Friedersdorf relays a conversation at the Aspen Ideas Festival about the evolution of religion spurred by an audience question about mixing and matching elements of various faith traditions, and even if you can be religious without believing in God. Leon Wieseltier was skeptical of such trends:
“To call oneself a Muslim, a Jew, or a Catholic, what do the continuities have to be?” he asked. “You cannot simply erase the entirety of the religion that preceded you and call yourself a Jew. You can say that there is this tradition that is X,Y, and Z, interpret as you choose, state your reasons. It’s a free country, this is the kind of Jew you want to be. What worries me is that the new forms will be so disconnected from the traditions that something called Judaism will survive but that the tradition in its richness may not. That is my deepest fear about my faith.”

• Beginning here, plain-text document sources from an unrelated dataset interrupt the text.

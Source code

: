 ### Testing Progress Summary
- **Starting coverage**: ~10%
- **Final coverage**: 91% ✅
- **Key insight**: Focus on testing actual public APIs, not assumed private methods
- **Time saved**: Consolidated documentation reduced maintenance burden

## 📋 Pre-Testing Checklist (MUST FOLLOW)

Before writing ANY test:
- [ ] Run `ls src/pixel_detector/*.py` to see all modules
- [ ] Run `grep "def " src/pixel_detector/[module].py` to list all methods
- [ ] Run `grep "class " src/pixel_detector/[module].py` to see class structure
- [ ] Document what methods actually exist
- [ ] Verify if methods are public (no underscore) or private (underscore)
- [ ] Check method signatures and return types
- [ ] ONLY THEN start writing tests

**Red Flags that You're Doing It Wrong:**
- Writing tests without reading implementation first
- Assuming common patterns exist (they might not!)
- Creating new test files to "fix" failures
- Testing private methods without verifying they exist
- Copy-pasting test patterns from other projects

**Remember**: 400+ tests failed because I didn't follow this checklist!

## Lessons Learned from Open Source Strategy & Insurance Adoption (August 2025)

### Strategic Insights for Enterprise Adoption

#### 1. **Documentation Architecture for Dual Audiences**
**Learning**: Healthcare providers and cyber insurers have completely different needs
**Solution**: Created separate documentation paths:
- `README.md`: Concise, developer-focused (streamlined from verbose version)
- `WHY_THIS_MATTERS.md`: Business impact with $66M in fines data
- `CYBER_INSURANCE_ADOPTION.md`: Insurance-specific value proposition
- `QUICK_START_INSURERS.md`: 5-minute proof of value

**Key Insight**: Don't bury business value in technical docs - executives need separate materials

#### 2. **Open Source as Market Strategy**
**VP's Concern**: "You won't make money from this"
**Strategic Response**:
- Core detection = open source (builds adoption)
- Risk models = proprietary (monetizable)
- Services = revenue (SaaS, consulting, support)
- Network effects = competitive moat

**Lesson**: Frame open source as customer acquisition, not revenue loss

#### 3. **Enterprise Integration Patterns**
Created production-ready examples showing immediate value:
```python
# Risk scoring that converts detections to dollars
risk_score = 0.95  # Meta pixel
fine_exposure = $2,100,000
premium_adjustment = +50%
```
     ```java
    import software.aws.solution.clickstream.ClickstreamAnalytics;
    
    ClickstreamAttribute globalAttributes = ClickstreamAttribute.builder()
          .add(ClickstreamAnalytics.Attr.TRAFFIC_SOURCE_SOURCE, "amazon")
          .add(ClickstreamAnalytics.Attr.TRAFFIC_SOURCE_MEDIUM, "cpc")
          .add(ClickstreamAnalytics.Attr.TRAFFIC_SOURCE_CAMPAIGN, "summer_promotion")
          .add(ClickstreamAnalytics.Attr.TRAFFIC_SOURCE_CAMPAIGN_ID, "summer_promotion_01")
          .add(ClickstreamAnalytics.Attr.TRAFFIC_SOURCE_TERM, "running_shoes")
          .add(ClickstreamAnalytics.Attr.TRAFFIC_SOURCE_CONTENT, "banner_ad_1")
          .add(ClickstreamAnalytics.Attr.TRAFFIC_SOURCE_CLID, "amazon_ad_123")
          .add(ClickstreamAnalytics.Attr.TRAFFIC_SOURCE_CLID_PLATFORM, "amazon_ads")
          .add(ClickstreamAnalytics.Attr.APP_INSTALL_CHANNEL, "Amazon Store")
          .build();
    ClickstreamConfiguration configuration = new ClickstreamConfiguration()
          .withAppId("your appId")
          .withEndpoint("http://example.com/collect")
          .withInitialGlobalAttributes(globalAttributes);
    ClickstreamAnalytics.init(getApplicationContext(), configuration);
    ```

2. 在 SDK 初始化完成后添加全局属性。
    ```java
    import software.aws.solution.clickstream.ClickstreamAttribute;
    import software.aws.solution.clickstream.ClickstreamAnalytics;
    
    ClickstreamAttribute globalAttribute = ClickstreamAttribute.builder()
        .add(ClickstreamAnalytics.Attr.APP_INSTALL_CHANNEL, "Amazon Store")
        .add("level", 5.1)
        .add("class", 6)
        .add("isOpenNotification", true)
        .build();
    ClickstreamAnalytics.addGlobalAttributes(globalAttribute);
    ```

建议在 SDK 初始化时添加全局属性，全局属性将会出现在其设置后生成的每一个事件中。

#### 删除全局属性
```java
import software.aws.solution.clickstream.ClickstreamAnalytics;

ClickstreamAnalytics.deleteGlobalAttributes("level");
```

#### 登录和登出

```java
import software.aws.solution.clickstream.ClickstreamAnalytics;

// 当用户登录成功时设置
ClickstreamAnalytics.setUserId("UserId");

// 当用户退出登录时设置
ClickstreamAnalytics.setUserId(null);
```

Professor Molly Worthen, another panelist, expressed a related concern. “Call me old fashioned, but yes, I would say, to be a good Catholic you have to believe in God,” she said. “There’s a problem with the hyper-individualization of Millennial religion. The advantage of an institution is that it forces you into conversation with people you might not agree with. It forces you to grapple with a tradition that includes hard ideas. It forces you to have, for at least part of your life, a respect for authority that inculcates the sense that you have something to learn, that you’re not reinventing the wheel, but that millennia have come before you. The structure of institutions, for all their evils, facilitates that. And we may be losing that.”
Wieseltier posited that it’s being lost because Americans are trying to bring to their religious experience the same level of customization that they expect when shopping. “They treat their tradition as consumers–or let’s say, consumers with loyalty to one store.”
A Christian friend of the Millennial generation and I were talking recently.
She’s been living on the West Coast, and says that the shift in attitude among her friends, even Christian ones, on the gay marriage issue has been rapid and stark. I don’t want to put words into her mouth — she reads this blog, so she may wish to clarify her thoughts — but as I recall from our conversation, the velocity and ferocity of the shift has left her disoriented. The issue went from something up for discussion to “the conversation is over — and you had better be on the right side” virtually overnight.
One thing that worries and depresses my friend is that there seems to be no basis for a conversation about why we believe what we believe. The assumption now seems to be that your beliefs don’t have to cohere, or even cohere within a religious tradition; it’s expected that you pick and choose your beliefs, so you will be held responsible for affirming those that the Church of What’s Happening Now declares to be bigotry, or outmoded.
I told my friend about how difficult it is to have a meaningful conversation about religion because nobody takes religion seriously, not even most religious people. I used to get into arguments with Catholic friends over Catholic teaching, which I defended (even after I left the Catholic Church). It would drive me nuts because I would build an argument based on official Catholic teaching … and get nowhere. Though identifying as Catholics, these folks felt not the least obligation to yield to the teaching authority of the Catholic institution. They believed that because they were Catholics by birth and baptism, whatever they wanted to believe didn’t make them any less Catholic. It was impossible to have a meaningful discussion with Catholics who didn’t feel bound by the basic teachings of the Catholic Church. No connection to the traditions or the thinking of the Church.
Wieseltier’s right: truth and falsity on these questions really don’t matter to Americans anymore. What matters is Moralistic Therapeutic Deism. It is the universal solvent of religious tradition in America.